Giter VIP home page Giter VIP logo

Comments (8)

rolinh avatar rolinh commented on June 2, 2024 1

Any idea ?

There's a new bit of information: the hubble-relay service runs on port 443. This means you enabled TLS for the Relay service so you will need to enforce TLS using the Hubble CLI:

$ hubble help observe | grep -i tls
      --tls                           Specify that TLS must be used when establishing a connection to a Hubble server.
                                      By default, TLS is only enabled if the server address starts with 'tls://'.
      --tls-allow-insecure            Allows the client to skip verifying the server's certificate chain and host name.
                                      This option is NOT recommended as, in this mode, TLS is susceptible to machine-in-the-middle attacks.
                                      See also the 'tls-server-name' option which allows setting the server name.
      --tls-ca-cert-files strings     Paths to custom Certificate Authority (CA) certificate files.The files must contain PEM encoded data.
      --tls-client-cert-file string   Path to the public key file for the client certificate to connect to a Hubble server (implies TLS).
      --tls-client-key-file string    Path to the private key file for the client certificate to connect a Hubble server (implies TLS).
      --tls-server-name string        Specify a server name to verify the hostname on the returned certificate (eg: 'instance.hubble-relay.cilium.io').

from hubble.

ledroide avatar ledroide commented on June 2, 2024

Does anyone have a idea for a workaround to use hubble ?
Since it looks like a port-forwarding issue, how can I display "hubble observe" without port-forwarding ?

from hubble.

rolinh avatar rolinh commented on June 2, 2024

What you can try doing is accessing the Hubble Relay service via the Hubble CLI (e.g. from within a Cilium agent pod) and check if everything is fine there (e.g. hubble status against the Hubble Relay service).

from hubble.

ledroide avatar ledroide commented on June 2, 2024

What you can try doing is accessing the Hubble Relay service via the Hubble CLI (e.g. from within a Cilium agent pod) and check if everything is fine there (e.g. hubble status against the Hubble Relay service).

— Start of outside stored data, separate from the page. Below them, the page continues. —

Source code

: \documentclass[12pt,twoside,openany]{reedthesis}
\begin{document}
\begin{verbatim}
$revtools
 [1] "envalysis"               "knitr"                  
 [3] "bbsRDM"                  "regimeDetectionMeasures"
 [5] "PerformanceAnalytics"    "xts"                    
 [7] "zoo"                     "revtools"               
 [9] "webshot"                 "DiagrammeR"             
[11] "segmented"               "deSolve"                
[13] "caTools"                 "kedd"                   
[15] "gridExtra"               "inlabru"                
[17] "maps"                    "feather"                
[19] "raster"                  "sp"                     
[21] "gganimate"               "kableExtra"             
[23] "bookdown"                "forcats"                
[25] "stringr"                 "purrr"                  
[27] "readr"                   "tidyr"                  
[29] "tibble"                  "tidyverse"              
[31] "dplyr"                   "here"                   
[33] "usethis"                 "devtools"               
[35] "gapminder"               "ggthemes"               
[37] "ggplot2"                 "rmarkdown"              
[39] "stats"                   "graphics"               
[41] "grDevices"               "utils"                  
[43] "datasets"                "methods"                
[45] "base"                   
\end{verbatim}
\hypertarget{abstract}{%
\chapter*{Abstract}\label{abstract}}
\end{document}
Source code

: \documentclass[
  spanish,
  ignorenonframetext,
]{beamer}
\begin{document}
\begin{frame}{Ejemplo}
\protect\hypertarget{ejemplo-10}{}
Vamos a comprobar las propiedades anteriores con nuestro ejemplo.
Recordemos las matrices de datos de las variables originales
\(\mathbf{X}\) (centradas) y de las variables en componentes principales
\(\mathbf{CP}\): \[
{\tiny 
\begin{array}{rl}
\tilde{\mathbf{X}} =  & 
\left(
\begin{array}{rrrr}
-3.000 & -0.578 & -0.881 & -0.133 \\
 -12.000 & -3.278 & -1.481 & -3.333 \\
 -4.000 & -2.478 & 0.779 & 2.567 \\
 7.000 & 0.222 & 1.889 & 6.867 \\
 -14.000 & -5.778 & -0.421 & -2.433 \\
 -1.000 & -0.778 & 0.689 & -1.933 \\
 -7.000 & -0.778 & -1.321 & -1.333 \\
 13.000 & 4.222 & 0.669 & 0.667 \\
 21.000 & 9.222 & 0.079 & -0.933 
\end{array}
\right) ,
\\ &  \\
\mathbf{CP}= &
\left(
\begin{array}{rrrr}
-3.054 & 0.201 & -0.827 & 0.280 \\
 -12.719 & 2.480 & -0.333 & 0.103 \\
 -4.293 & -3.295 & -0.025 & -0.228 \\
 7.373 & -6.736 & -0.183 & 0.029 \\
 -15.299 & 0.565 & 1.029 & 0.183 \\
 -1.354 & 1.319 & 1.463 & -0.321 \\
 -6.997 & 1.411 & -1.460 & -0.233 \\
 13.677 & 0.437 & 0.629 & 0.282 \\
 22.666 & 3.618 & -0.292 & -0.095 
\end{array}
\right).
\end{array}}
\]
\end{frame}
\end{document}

many thanks @rolinh for your suggestion. This is a good workaround.

$ kubectl exec -ti ds/cilium -c cilium-agent -- hubble observe --since 10m --follow --namespace kube-system
Feb  2 15:47:11.048: 10.233.68.120:42736 (remote-node) <> kube-system/metrics-server-6dbb566f54-n9j4g:10250 (ID:51921) to-overlay FORWARDED (TCP Flags: ACK, PSH)
Feb  2 15:47:19.722: 10.233.68.120:44872 (host) <- kube-system/dns-autoscaler-8576bb9f5b-n4vh7:8080 (ID:9883) to-stack FORWARDED (TCP Flags: SYN, ACK)

from hubble.

ledroide avatar ledroide commented on June 2, 2024

Edit : the trick does not work as expected : the cilium pod only observes workloads that run on the same node.

if running hubble observe on a cilium pod running on worker-1, hubble will only observe pods running on worker-1.

from hubble.

rolinh avatar rolinh commented on June 2, 2024

if running hubble observe on a cilium pod running on worker-1, hubble will only observe pods running on worker-1.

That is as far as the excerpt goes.